O juiz Jean Garcia de Freitas Bezerra, da 7ª Vara Criminal de Cuiabá, manteve o indeferimento do pedido de Wesley Francisco para a realização de perícia médica e psiquiátrica e para a instauração de incidente de insanidade mental por suposto Transtorno de Jogo Patológico (ludopatia). A decisão é desta quarta-feira (12).
Ele é acusado de desviar R$ 1,47 milhão de clientes de uma empresa de crédito e transferir para contas de familiares e terceiros, incluindo familiares e amigos, com o intuito de utilizar os recursos em casas de apostas. De acordo com o Ministério Público de Mato Grosso (MPMT) foram feitos 290 supostos furtos qualificados, praticados entre 11 de janeiro e 7 de julho de 2023, além de 290 atos de lavagem de dinheiro.
O magistrado entendeu que os documentos apresentados pela defesa não demonstram dúvida razoável sobre a capacidade de Wesley compreender o caráter ilícito dos atos atribuídos a ele ou de determinar sua conduta de acordo com esse entendimento.
A defesa argumentou que laudos do Centro de Atenção Psicossocial (CAPS), atestados médicos, documentos previdenciários e informações financeiras seriam suficientes para levantar dúvida sobre a capacidade volitiva do acusado no período dos fatos.

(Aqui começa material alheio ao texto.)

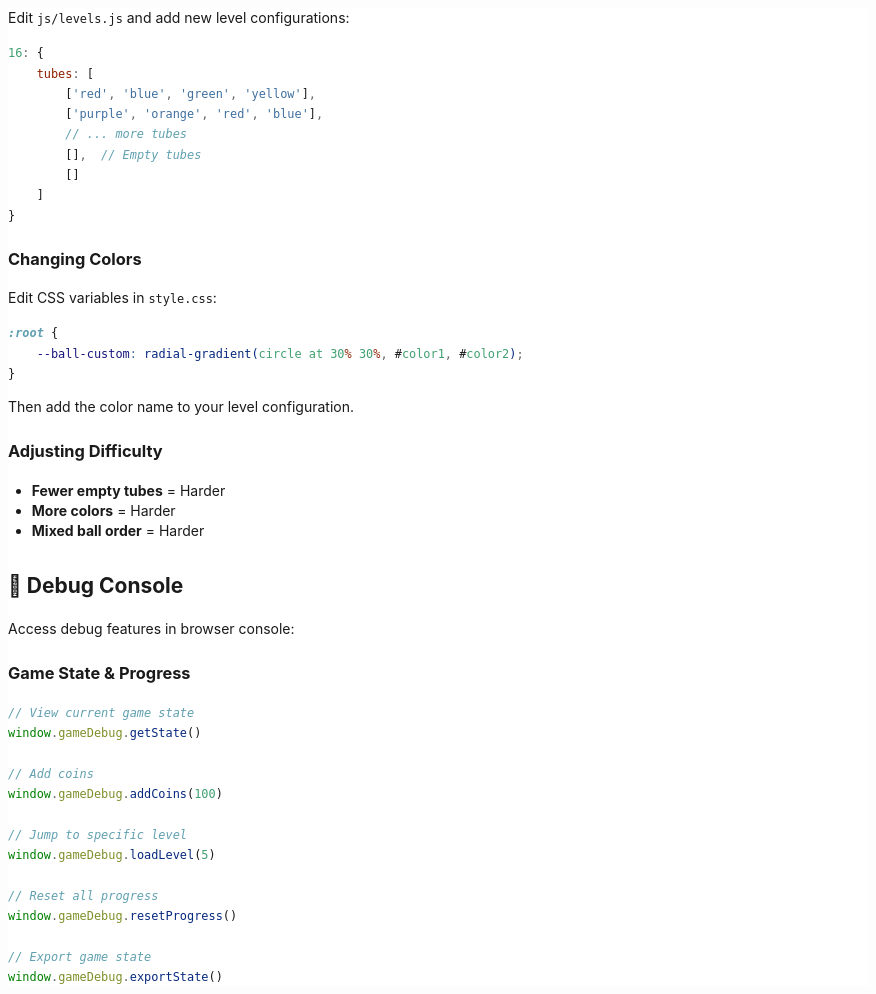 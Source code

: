 Edit `js/levels.js` and add new level configurations:

```javascript
16: {
    tubes: [
        ['red', 'blue', 'green', 'yellow'],
        ['purple', 'orange', 'red', 'blue'],
        // ... more tubes
        [],  // Empty tubes
        []
    ]
}
```

### Changing Colors

Edit CSS variables in `style.css`:

```css
:root {
    --ball-custom: radial-gradient(circle at 30% 30%, #color1, #color2);
}
```

Then add the color name to your level configuration.

### Adjusting Difficulty

- **Fewer empty tubes** = Harder
- **More colors** = Harder
- **Mixed ball order** = Harder

## 🐛 Debug Console

Access debug features in browser console:

### Game State & Progress
```javascript
// View current game state
window.gameDebug.getState()

// Add coins
window.gameDebug.addCoins(100)

// Jump to specific level
window.gameDebug.loadLevel(5)

// Reset all progress
window.gameDebug.resetProgress()

// Export game state
window.gameDebug.exportState()
```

No entanto, Bezerra afirmou que a instauração de incidente de insanidade mental não decorre automaticamente da existência de uma doença psiquiátrica ou da apresentação de relatórios médicos particulares. Um dos pontos considerados relevantes foi o intervalo entre os fatos investigados e o início do acompanhamento especializado. De acordo com a decisão, os crimes teriam ocorrido entre janeiro e julho de 2023, enquanto a busca por atendimento no CAPS Flor do Amanhecer ocorreu somente em 24 de setembro de 2025, mais de dois anos depois.

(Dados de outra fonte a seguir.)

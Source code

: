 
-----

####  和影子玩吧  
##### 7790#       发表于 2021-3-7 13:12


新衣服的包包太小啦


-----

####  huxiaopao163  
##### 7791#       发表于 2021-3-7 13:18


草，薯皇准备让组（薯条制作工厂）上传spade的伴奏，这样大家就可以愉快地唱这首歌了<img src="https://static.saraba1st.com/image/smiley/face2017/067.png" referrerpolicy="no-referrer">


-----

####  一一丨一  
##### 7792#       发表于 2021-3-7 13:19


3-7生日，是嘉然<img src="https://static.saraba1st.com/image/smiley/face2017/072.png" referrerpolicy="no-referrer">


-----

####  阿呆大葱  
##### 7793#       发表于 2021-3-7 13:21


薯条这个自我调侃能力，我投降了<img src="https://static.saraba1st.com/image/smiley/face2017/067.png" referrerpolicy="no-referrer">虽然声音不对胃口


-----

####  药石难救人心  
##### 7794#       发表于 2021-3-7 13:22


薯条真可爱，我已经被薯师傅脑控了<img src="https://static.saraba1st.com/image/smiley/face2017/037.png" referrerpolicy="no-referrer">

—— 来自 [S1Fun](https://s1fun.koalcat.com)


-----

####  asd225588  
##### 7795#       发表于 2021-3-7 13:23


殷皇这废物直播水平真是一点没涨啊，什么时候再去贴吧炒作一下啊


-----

Na decisão, Bezerra considerou ainda a própria dinâmica atribuída a Wesley na denúncia. Segundo ele, o acesso repetido às contas de clientes, a transferência dos valores para contas pessoais e de terceiros e a posterior destinação do dinheiro a casas de apostas indicariam uma atuação coordenada e sequencial. Para o magistrado, a realização de mais de 290 operações e a adoção de mecanismos destinados a dificultar o rastreamento dos valores sinalizariam compreensão sobre a dinâmica dos atos e sobre a necessidade de ocultar a origem do dinheiro.

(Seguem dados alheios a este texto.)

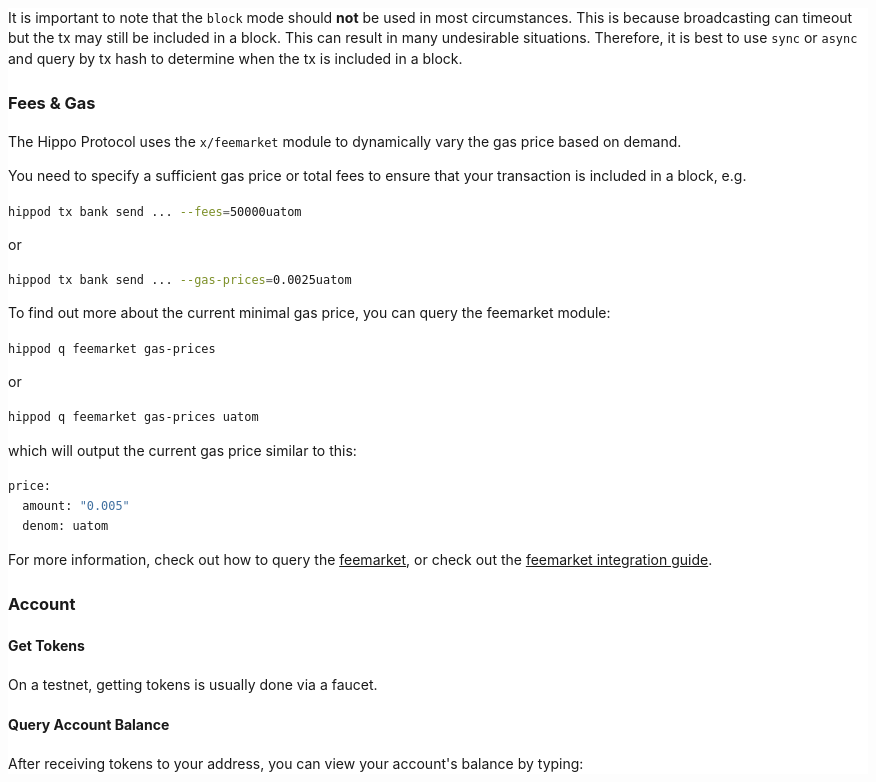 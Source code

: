 It is important to note that the `block` mode should **not** be used in most
circumstances. This is because broadcasting can timeout but the tx may still be
included in a block. This can result in many undesirable situations. Therefore, it
is best to use `sync` or `async` and query by tx hash to determine when the tx
is included in a block.

### Fees & Gas

The Hippo Protocol uses the `x/feemarket` module to
dynamically vary the gas price based on demand.

You need to specify a sufficient gas price or total fees
to ensure that your transaction is included in a block,
e.g.

```bash
hippod tx bank send ... --fees=50000uatom
```

or

```bash
hippod tx bank send ... --gas-prices=0.0025uatom
```

To find out more about the current minimal gas price, you can query the feemarket module:

```bash
hippod q feemarket gas-prices
```

or

```bash
hippod q feemarket gas-prices uatom
```

which will output the current gas price similar to this:

```bash
price:
  amount: "0.005"
  denom: uatom
```

For more information, check out how to query the [feemarket](https://github.com/skip-mev/feemarket/blob/main/docs/SPEC.md#gas-price),
or check out the [feemarket integration guide](https://github.com/skip-mev/feemarket/blob/main/docs/INTEGRATIONS.md).

### Account

#### Get Tokens

On a testnet, getting tokens is usually done via a faucet.

#### Query Account Balance

After receiving tokens to your address, you can view your account's balance by typing:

“A ausência desse vínculo concreto entre a condição clínica alegada e a conduta narrada na exordial esvazia, também sob esse aspecto, a pretensão de instauração do incidente. Ademais, calha salientar que a conclusão jurídica pretendida pela defesa, no sentido de que o transtorno alegado teria comprometido especificamente a capacidade volitiva do acusado, distinta de sua capacidade cognitiva e operacional, não encontra amparo em qualquer elemento técnico produzido nos autos que efetivamente demonstre comprometimento”, finalizou.